C’est un mode d’hébergement collectif connu qui a vocation à accueillir des personnes âgées plutôt valides, ou au moins capables de vivre de manière habituelle dans un logement indépendant. Les retraités disposent d’un petit logement avec cuisine et salle de bains. Ils ont à leur disposition des services communs payants : restaurant, services ménagers, services paramédicaux, animations et activités diverses. Bon nombre de foyers-logements sont rénovés, mieux aménagés, et correspondent davantage à la vie d’aujourd’hui. Il peut être intéressant de les visiter.

Les résidences avec services

Elles accueillent des personnes âgées en leur proposant des appartements de confort (type F1, F2 ou F3). Cette formule d’hébergement s’adresse essentiellement à des personnes autonomes, valides ou semi-valides. Les retraités peuvent acheter ou louer un appartement dans un ensemble hôtelier spécialement conçu et équipé pour leur fournir des prestations adaptées à leurs besoins : restauration en salle à manger ou à domicile, bar, bibliothèque, salle de spectacle, animations, etc.

Maisons de plain-pied dans une résidence, type "Les Senioriales"

Il s’agit d’un nouveau concept d’habitat en accession pour jeunes seniors.
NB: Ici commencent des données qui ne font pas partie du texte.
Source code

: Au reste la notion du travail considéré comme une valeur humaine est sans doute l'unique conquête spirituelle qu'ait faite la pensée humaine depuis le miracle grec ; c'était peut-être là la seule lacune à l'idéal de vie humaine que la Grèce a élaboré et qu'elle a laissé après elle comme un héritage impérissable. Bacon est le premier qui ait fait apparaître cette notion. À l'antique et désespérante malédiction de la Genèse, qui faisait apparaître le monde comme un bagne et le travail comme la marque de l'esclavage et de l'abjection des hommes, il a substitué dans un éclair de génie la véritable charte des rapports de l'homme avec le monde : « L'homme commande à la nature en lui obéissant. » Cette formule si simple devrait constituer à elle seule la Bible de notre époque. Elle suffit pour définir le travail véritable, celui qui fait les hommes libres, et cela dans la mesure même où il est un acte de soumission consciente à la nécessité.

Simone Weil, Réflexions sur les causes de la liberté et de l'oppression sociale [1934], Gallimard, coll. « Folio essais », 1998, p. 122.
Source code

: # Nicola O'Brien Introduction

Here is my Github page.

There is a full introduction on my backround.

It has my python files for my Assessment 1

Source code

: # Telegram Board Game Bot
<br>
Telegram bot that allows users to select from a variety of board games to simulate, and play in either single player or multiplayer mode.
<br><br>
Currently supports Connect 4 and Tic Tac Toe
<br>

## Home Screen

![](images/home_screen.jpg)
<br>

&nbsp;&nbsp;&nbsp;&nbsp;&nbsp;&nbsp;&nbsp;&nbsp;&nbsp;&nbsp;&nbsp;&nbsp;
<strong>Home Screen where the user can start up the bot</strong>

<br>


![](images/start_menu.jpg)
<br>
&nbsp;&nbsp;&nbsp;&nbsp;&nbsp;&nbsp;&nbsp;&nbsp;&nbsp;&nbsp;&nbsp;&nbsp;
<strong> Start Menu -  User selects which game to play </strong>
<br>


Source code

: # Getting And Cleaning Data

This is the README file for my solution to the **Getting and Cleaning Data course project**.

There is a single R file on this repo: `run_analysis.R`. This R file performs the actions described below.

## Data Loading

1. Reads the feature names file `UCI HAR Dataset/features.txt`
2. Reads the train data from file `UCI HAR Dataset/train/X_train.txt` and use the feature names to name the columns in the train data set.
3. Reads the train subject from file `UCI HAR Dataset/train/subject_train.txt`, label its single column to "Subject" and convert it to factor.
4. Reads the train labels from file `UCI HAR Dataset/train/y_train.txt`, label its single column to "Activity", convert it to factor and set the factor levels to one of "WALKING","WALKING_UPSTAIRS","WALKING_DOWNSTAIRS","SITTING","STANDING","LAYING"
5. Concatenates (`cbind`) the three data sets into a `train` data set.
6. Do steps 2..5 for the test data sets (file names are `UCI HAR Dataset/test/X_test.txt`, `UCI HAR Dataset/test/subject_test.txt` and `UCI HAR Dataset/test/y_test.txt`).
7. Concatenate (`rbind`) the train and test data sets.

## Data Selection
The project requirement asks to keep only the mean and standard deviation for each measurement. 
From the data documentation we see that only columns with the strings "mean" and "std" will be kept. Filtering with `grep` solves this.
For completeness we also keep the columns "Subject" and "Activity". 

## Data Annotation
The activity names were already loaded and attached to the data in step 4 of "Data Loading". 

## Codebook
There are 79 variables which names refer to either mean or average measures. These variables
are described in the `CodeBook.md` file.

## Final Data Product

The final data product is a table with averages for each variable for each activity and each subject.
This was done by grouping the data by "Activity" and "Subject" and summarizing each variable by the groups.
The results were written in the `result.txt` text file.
Situé dans le sud de la France, c’est un ensemble de maisons pour seniors indépendants, avec club-house et autres services plutôt "haut de gamme".

Les Cicat, pour des aides techniques

Dans le cadre de la politique du maintien à domicile, un certain nombre de personnes (ingénieurs, ergothérapeutes, industriels, gérontologues, handicapés, etc.) ont réfléchi à des aménagements particuliers et à des milliers d’objets capables de faciliter la vie quotidienne.

Les centres d’information et de conseil sur les aides techniques (Cicat) constituent un réseau de professionnels regroupés en 24 associations au sein d’une fédération (leurs adresses sont disponibles sur le site Web www.fencicat.fr). Leur rôle est de conseiller les personnes qui souhaitent adapter leur intérieur à un handicap. Il ne faut pas se laisser impressionner par l’étiquette "handicap" : la télécommande de la télévision a été conçue initialement pour les handicapés moteurs. Or, aujourd’hui, personne n’imagine s’en passer.

Les Cicat peuvent être des mines d’idées et de conseils. Certains disposent d’un hall d’exposition ou d’un appartement modèle qui permet de visualiser en grandeur nature les solutions proposées par l’ergothérapeute et les éventuelles contraintes liées à leur aménagement.